Why the day my father died struck me with a brief moment of intense joy.
It’s been a while since I’ve written to you. I’ve been putting it off.
There was only one thing I could write about: the day of my father’s death.
He passed away on the 22nd of December, 2023. As is our custom, we observed 49 days of mourning. Since then, I have been settling his estate.
After his terminal diagnosis in early November, my father deteriorated over 6 weeks. It was fast enough to prevent the prolonging of his suffering, but long enough to witness his deterioration. Every few days, his condition would change, and there would be a new challenge to solve.
I learnt a few things about myself.
The first was that in the face of tragedy, I had the capacity to remain calm and clear-minded.
The second was that when watching a loved one suffer, I would have no qualms shouldering the burden.
You see, though in some ways my father and I were very different men, in others we were very much alike. We both understood silence. Silent communication. Silent presence. Silent power. I knew what he was thinking and feeling most of the time.
Yes, indeed, in his silence, my father’s body spoke to me.
When he was diagnosed, I asked him a few simple questions, and nothing more. There was nothing left to say.
I assigned myself to night duty. Family and friends would visit during the day, but at night we were alone. For six weeks, it was like only the two of us existed: short enough to feel fast, long enough to feel slow. His body gradually melted away.
The night before he died, my father had a sudden onset of pain. Like his abdomen was being ripped apart. He was too weak to say anything, too weak to cry out. If he had the strength, I think he would have been screaming.
The next hour was my most difficult. The medication I gave him did nothing. For days, my father had lost the strength to eat and drink: now, he was experiencing unquenchable thirst, unfillable hunger, and now, unstoppable pain.
We called the palliative nurses to come. They arrived within 15 minutes.
“Your father’s condition has deteriorated. We will give him what he needs. After that his body will rest and he will fall asleep. You should call your family, he has 24 hours left at most.”
“But he will no longer be in pain?”
“He will no longer be in pain.”
Nurses are criminally undervalued and underpaid.
Over the next hour, we watched his body relax. My father called out for his children - his final words - and he fell asleep for the last time. My brothers and sisters stood watch one by one until the morning.
I was not in the room when he passed. As my sister recalls, his breathing was weak but rhythmic, and it suddenly stopped.

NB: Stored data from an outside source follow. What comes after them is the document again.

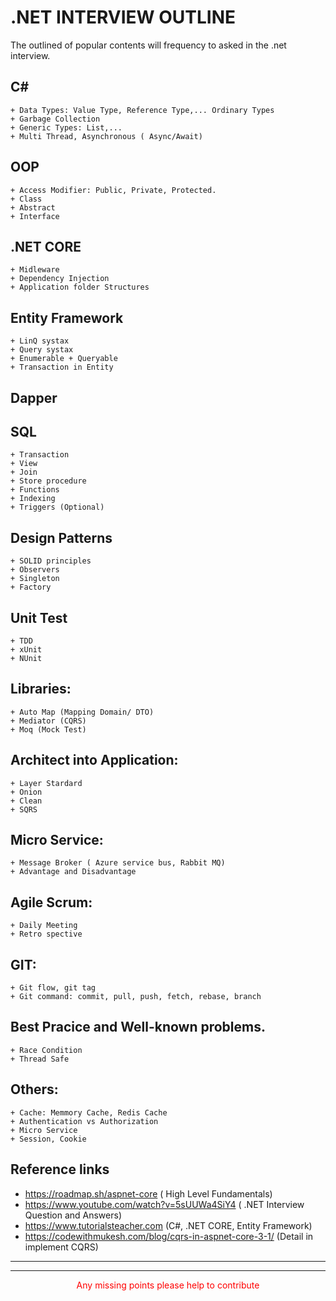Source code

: # .NET INTERVIEW OUTLINE

The outlined of popular contents will frequency to asked in the .net interview.

## C#
	+ Data Types: Value Type, Reference Type,... Ordinary Types
	+ Garbage Collection
	+ Generic Types: List,...
	+ Multi Thread, Asynchronous ( Async/Await)
	
## OOP
	+ Access Modifier: Public, Private, Protected.
	+ Class
	+ Abstract
	+ Interface
	
## .NET CORE
	+ Midleware
	+ Dependency Injection
	+ Application folder Structures
	
## Entity Framework
	+ LinQ systax
	+ Query systax
	+ Enumerable + Queryable
	+ Transaction in Entity
	
## Dapper

## SQL
	+ Transaction
	+ View
	+ Join
	+ Store procedure
	+ Functions
	+ Indexing
	+ Triggers (Optional)
	
## Design Patterns
	+ SOLID principles
	+ Observers
	+ Singleton 
	+ Factory
	
## Unit Test
	+ TDD
	+ xUnit
	+ NUnit
	
## Libraries:
	+ Auto Map (Mapping Domain/ DTO)
	+ Mediator (CQRS)
	+ Moq (Mock Test)

## Architect into Application:
	+ Layer Stardard
	+ Onion
	+ Clean
	+ SQRS
	
## Micro Service: 
	+ Message Broker ( Azure service bus, Rabbit MQ)
	+ Advantage and Disadvantage
	
## Agile Scrum:
	+ Daily Meeting
	+ Retro spective
	
## GIT:
	+ Git flow, git tag
	+ Git command: commit, pull, push, fetch, rebase, branch

## Best Pracice and Well-known problems.
	+ Race Condition
	+ Thread Safe

## Others:
	+ Cache: Memmory Cache, Redis Cache
	+ Authentication vs Authorization
	+ Micro Service
	+ Session, Cookie 
	
## Reference links 
- https://roadmap.sh/aspnet-core ( High Level Fundamentals)
- https://www.youtube.com/watch?v=5sUUWa4SiY4 ( .NET Interview Question and Answers)
- https://www.tutorialsteacher.com (C#, .NET CORE, Entity Framework)
- https://codewithmukesh.com/blog/cqrs-in-aspnet-core-3-1/ (Detail in implement CQRS)
	
----------------------------------------------------------
----------------------------------------------------------
<div style="text-align: center; color: red;"> Any missing points please help to contribute </div>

She had barely noticed. We checked his vitals, and confirmed he was gone. His passing was peaceful and surrounded by his family.
As is our custom, we were to leave his body untouched for 8 hours; relatives would come to recite the sutras.

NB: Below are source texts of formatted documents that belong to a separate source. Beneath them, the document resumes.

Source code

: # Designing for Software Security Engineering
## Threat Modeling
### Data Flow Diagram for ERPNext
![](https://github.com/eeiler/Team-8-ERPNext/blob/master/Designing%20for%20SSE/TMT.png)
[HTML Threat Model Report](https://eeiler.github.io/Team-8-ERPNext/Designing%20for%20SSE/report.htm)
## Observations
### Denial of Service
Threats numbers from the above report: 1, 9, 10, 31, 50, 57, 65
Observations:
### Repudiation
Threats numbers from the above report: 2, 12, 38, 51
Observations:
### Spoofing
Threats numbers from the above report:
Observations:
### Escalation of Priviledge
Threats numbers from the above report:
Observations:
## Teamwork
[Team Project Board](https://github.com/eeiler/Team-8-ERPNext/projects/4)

It was a beautiful scene, such as it was. Light poured into the room from the window. Women surrounding the bed, chanting in unison, the notes of phonetic Sanskrit echoing off the walls. And my father, blanketed in white cotton, motionless, untouched, unmoved, his mouth agape from his final breath.

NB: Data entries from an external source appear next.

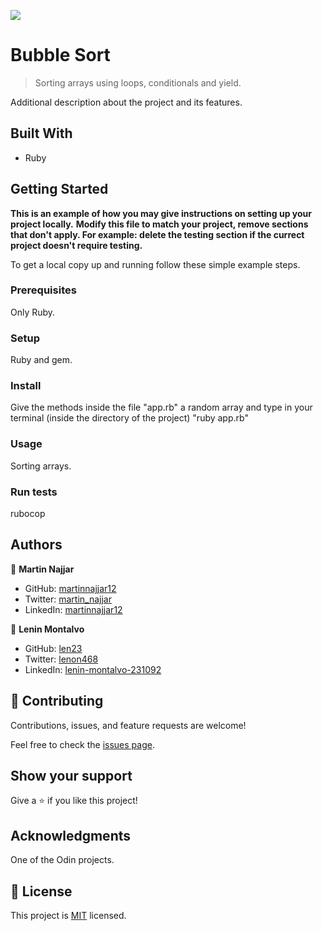 ![](https://img.shields.io/badge/Microverse-blueviolet)

# Bubble Sort

> Sorting arrays using loops, conditionals and yield.

Additional description about the project and its features.

## Built With

- Ruby

## Getting Started

**This is an example of how you may give instructions on setting up your project locally.**
**Modify this file to match your project, remove sections that don't apply. For example: delete the testing section if the currect project doesn't require testing.**

To get a local copy up and running follow these simple example steps.

### Prerequisites

Only Ruby.

### Setup

Ruby and gem.

### Install

Give the methods inside the file "app.rb" a random array and type in your terminal (inside the directory of the project) "ruby app.rb"

### Usage

Sorting arrays.

### Run tests

rubocop

## Authors

👤 **Martin Najjar**

- GitHub: [martinnajjar12](https://github.com/martinnajjar12)
- Twitter: [martin_najjar](https://twitter.com/martin_najjar)
- LinkedIn: [martinnajjar12](https://www.linkedin.com/in/martinnajjar12/)

👤 **Lenin Montalvo**

- GitHub: [len23](https://github.com/len23)
- Twitter: [lenon468](https://twitter.com/lenon468)
- LinkedIn: [lenin-montalvo-231092](https://www.linkedin.com/in/lenin-montalvo-231092/)

## 🤝 Contributing

Contributions, issues, and feature requests are welcome!

Feel free to check the [issues page](https://github.com/martinnajjar12/bubble_sort/issues).

## Show your support

Give a ⭐️ if you like this project!

## Acknowledgments

One of the Odin projects.

## 📝 License

This project is [MIT](https://github.com/martinnajjar12/bubble_sort/blob/master/LICENSE) licensed.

I stood there, outside the bedroom and across the hallway, admiring the scene. Keeping my gaze upon his face, I reached out to his body, as I had done countless times, and listened.
There! THERE!! I saw it. I sensed it. Like a mirror that bore no reflection.
Where there was always something, there was nothing.
Nothing, nothingness, and beyond that, nothing again.
And I understood.
One more lesson to give me on the day of his death.
He had prepared himself for this day years, decades, and, inadvertently, had prepared me.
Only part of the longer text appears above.